Although Iowa State has surpassed its goal for the number of minority faculty members, the administration is still falling short of its goal for minority student enrollment.

The goal for minority faculty is 10 percent of the ISU faculty population, and the goal for minority students is 8.5 percent, according to the ISU Fact Book. While the minority faculty rate was at 12 percent in fall 1999, minority student enrollment was only at 6.7 percent.

“We are hard at work on that, and I am optimistic that we will in time achieve those goals,” said ISU President Martin Jischke.

Marc Harding, director of Admissions, said minority recruitment is a procession of connecting with students.

“Recruitment is all about building relationships, so to recruit a student, you want to build a relationship with the university,” he said.

One recruitment method, he said, is Telstars, a group of ISU students who call prospective students and answer their questions about Iowa State.

“It helps the student feel at ease that there’s someone like them at Iowa State,” he said.

Staff members go to high schools across the country, including places with a large minority population.

They also recruit National Achievement Scholars, who are outstanding African-American students, and National Hispanic Scholars. The George Washington Carver Scholarship is also available to African-American students.

“People know [Carver] worldwide,” he said. “He really represents access and what Iowa State can offer a student.”
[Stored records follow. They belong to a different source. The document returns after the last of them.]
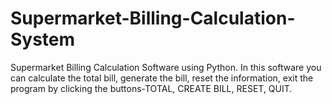 # Supermarket-Billing-Calculation-System
Supermarket Billing Calculation Software using Python. In this software you can calculate the total bill, generate the bill, reset the information, exit the program by clicking the buttons-TOTAL, CREATE BILL, RESET, QUIT.
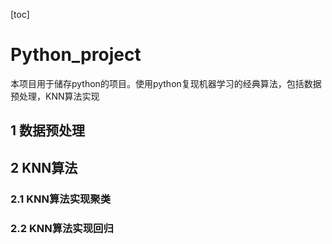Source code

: 
[toc]
# Python_project
本项目用于储存python的项目。使用python复现机器学习的经典算法，包括数据预处理，KNN算法实现

## 1 数据预处理
## 2 KNN算法
### 2.1 KNN算法实现聚类
### 2.2 KNN算法实现回归


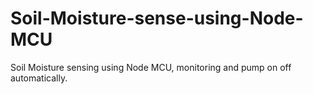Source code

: # Soil-Moisture-sense-using-Node-MCU
Soil Moisture sensing using Node MCU, monitoring and pump on off automatically.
Jischke said there are several reasons why it is important for Iowa State to have a diverse faculty population.

“I think that first, we are a public university, and we ought to reflect the public that supports us, and that means having diversity in our faculty and staff,” he said. “Second, I believe it is important to the education of our students that they have classroom experiences that are diverse, that bring diversity into that experience, both in the student body as well as the faculty and staff.”

Jischke also said it is important to prepare students for the future as curriculum is developed.

“Different experiences, different background, different cultures, different views are represented,” he said. “I think it’s one measure of the excellence of the university.”

Jischke said multiculturalism in the university helps to attract a more varied group of students.

“I believe our university community is enriched by having a wide diversity of persons in that community,” he said. “It certainly makes Iowa State a more inviting institution for a more diverse student body.”

ISU Provost Rollin Richmond agreed having minority faculty members betters students.

“Students benefit from having the perspective of all of our society, not just a subset of it,” he said.

He said the university has an “ethical responsibility to provide an opportunity for [minority] scholars to apply their trade.”

Richmond said methods used in recruiting minority faculty include using contacts at other universities as well as “standard advertising techniques,” such as advertising in national education and scientific journals.

“The most effective way is to use personal contacts around the country,” he said. “It is most effective to have a network of people — to know someone who knows someone who might be interested in moving.”

Harding said the United States is becoming more heterogeneous, and students will likely be going to cities with large minority populations after graduation.

“It’s to all students’ advantage to have an ethnically diverse community here,” he said. “I think Iowa State is starting to shine a very positive light on its minority recruitment and retention.”

He also said the administration plans to continue working on minority recruitment in the future.

“We plan to continue doing whatever we can to attain and enroll and obtain a diverse student body,” Harding said.